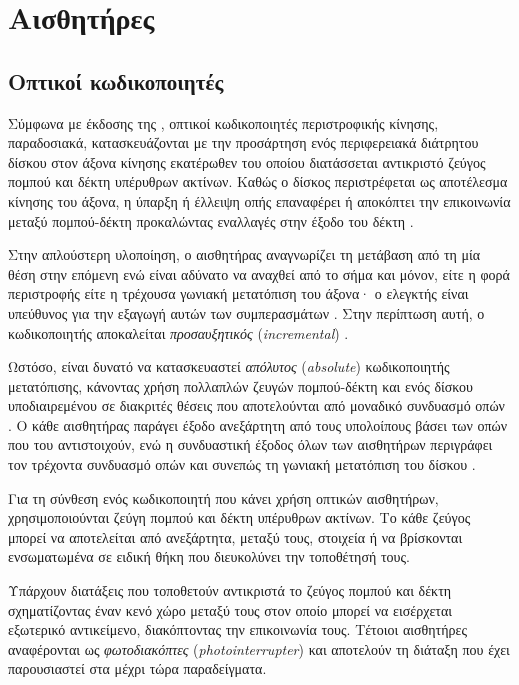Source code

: \chapter{Αισθητήρες}

\section{Οπτικοί κωδικοποιητές}

Σύμφωνα με έκδοσης της \textcite[12]{drc76}, οπτικοί κωδικοποιητές περιστροφικής
κίνησης, παραδοσιακά, κατασκευάζονται με την προσάρτηση ενός περιφερειακά
διάτρητου δίσκου στον άξονα κίνησης εκατέρωθεν του οποίου διατάσσεται αντικριστό
ζεύγος πομπού και δέκτη υπέρυθρων ακτίνων. Καθώς ο δίσκος περιστρέφεται ως
αποτέλεσμα κίνησης του άξονα, η ύπαρξη ή έλλειψη οπής επαναφέρει ή αποκόπτει την
επικοινωνία μεταξύ πομπού-δέκτη προκαλώντας εναλλαγές στην έξοδο του δέκτη
\parencite[12]{drc76}.

Στην απλούστερη υλοποίηση, ο αισθητήρας αναγνωρίζει τη μετάβαση από τη μία θέση
στην επόμενη ενώ είναι αδύνατο να αναχθεί από το σήμα και μόνον, είτε η φορά
περιστροφής είτε η τρέχουσα γωνιακή μετατόπιση του άξονα· ο ελεγκτής είναι
υπεύθυνος για την εξαγωγή αυτών των συμπερασμάτων \parencites[5--6]{lynch02}
[13]{drc76}. Στην περίπτωση αυτή, ο κωδικοποιητής αποκαλείται
\emph{προσαυξητικός} (\emph{incremental})
\parencite[5]{lynch02}.

Ωστόσο, είναι δυνατό να κατασκευαστεί \emph{απόλυτος} (\emph{absolute})
κωδικοποιητής μετατόπισης, κάνοντας
χρήση πολλαπλών ζευγών πομπού-δέκτη και ενός δίσκου υποδιαιρεμένου σε διακριτές
θέσεις που αποτελούνται από μοναδικό συνδυασμό οπών \parencites[6]{lynch02}. Ο
κάθε αισθητήρας παράγει έξοδο ανεξάρτητη από τους υπολοίπους βάσει των οπών που
του αντιστοιχούν, ενώ η συνδυαστική έξοδος όλων των αισθητήρων περιγράφει τον
τρέχοντα συνδυασμό οπών και συνεπώς τη γωνιακή μετατόπιση του δίσκου
\parencites[6]{lynch02}.

Για τη σύνθεση ενός κωδικοποιητή που κάνει χρήση οπτικών αισθητήρων,
χρησιμοποιούνται ζεύγη πομπού και δέκτη υπέρυθρων ακτίνων. Το κάθε ζεύγος μπορεί
να αποτελείται από ανεξάρτητα, μεταξύ τους, στοιχεία ή να βρίσκονται
ενσωματωμένα σε ειδική θήκη που διευκολύνει την τοποθέτησή τους.

Υπάρχουν διατάξεις που τοποθετούν αντικριστά το ζεύγος πομπού και δέκτη
σχηματίζοντας έναν κενό χώρο μεταξύ τους στον οποίο μπορεί να εισέρχεται
εξωτερικό αντικείμενο, διακόπτοντας την επικοινωνία τους. Τέτοιοι αισθητήρες
αναφέρονται ως \emph{φωτοδιακόπτες}
(\emph{photointerrupter}) \parencite[3]{lynch02} και αποτελούν τη διάταξη που
έχει παρουσιαστεί στα μέχρι τώρα παραδείγματα.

● ● ● ●

_Activity_: Lines holding "αισθητήρων" in the material above are to be reported.

_Exercise solution_:
του αντιστοιχούν, ενώ η συνδυαστική έξοδος όλων των αισθητήρων περιγράφει τον
Για τη σύνθεση ενός κωδικοποιητή που κάνει χρήση οπτικών αισθητήρων,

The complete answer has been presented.